I studied her, unsure if she was being sarcastic or not. A mist of caution had risen between us in the few days I’d been at Colin’s. “Oh, you know. The toilet seat’s up, and there’s extra laundry. That’s about it.”
She glanced up, a small curve to her lips. “You do his laundry?”
My lips answered hers in a smile. “Yeah.”
“Isn’t it sort of…weird? I mean, underwear.” She lowered her voice—this from the girl who’d taught me everything I knew about how to give great head.
I ducked behind my pizza slice as I took a bite. It was weird. Blowing a guy was one thing, folding his underwear seemed so…personal.
Still, I’d insisted. I picked up all the housework and even got a cookbook. It was the least I could do, considering I wasn’t contributing financially.
Speaking of which. “Where’ve you been staying? I stopped by the other day.”

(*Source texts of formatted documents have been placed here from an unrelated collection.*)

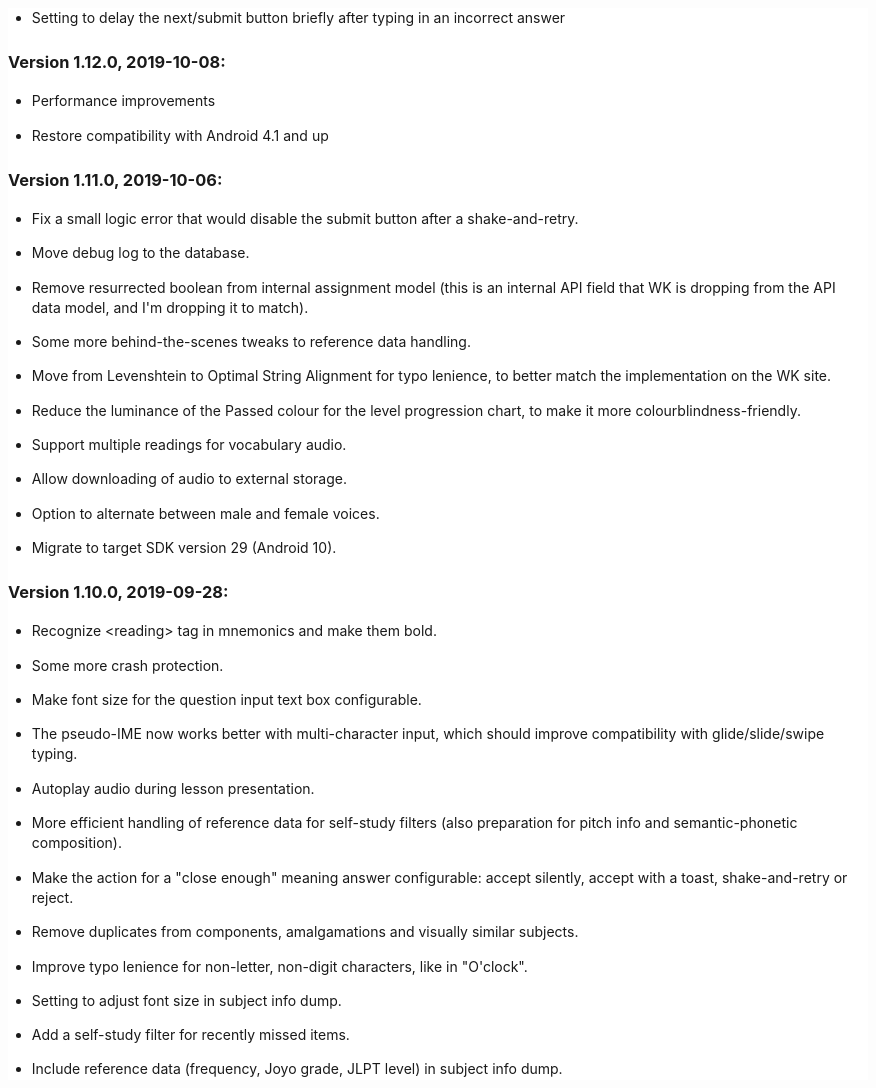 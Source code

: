 - Setting to delay the next/submit button briefly after typing in an incorrect answer

### Version 1.12.0, 2019-10-08:

- Performance improvements

- Restore compatibility with Android 4.1 and up

### Version 1.11.0, 2019-10-06:

- Fix a small logic error that would disable the submit button after a shake-and-retry.

- Move debug log to the database.

- Remove resurrected boolean from internal assignment model (this is an internal API field
  that WK is dropping from the API data model, and I'm dropping it to match).

- Some more behind-the-scenes tweaks to reference data handling.

- Move from Levenshtein to Optimal String Alignment for typo lenience, to better match
  the implementation on the WK site.

- Reduce the luminance of the Passed colour for the level progression chart, to make it
  more colourblindness-friendly.
  
- Support multiple readings for vocabulary audio.

- Allow downloading of audio to external storage.

- Option to alternate between male and female voices.

- Migrate to target SDK version 29 (Android 10).

### Version 1.10.0, 2019-09-28:

- Recognize &lt;reading&gt; tag in mnemonics and make them bold.

- Some more crash protection.

- Make font size for the question input text box configurable.

- The pseudo-IME now works better with multi-character input, which should improve compatibility
  with glide/slide/swipe typing.

- Autoplay audio during lesson presentation.

- More efficient handling of reference data for self-study filters (also preparation for
  pitch info and semantic-phonetic composition).
  
- Make the action for a "close enough" meaning answer configurable: accept silently,
  accept with a toast, shake-and-retry or reject.
  
- Remove duplicates from components, amalgamations and visually similar subjects.

- Improve typo lenience for non-letter, non-digit characters, like in "O'clock".

- Setting to adjust font size in subject info dump.

- Add a self-study filter for recently missed items.

- Include reference data (frequency, Joyo grade, JLPT level) in subject info dump.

Shelly grabbed another slice from the box and began picking off the toppings. She always picked everything off, though she insisted on ordering supreme. It added variety, she always said. “At a friend’s place.”
“A friend?” I didn’t mean to sound so skeptical, but she and I weren’t exactly the book club type. It had just been me and her. At least since Jacob had…well, since Jacob.
“A client,” she said.
That was new. Brand, spanking, completely against the rules new. I opened my mouth—to warn her, to chastise her—but she was a big girl, and I wasn’t quite that much of a hypocrite. In fact, that meant she was now living with a guy too, although I doubted he could pay her enough to do his laundry.
“So, did you bring me something fancy?” I asked.
“Some of my best stuff,” she said. “What’s it for?”
I sighed. “Colin’s taking me to the ballet.”
“Seriously?” She whistled. “Classy.”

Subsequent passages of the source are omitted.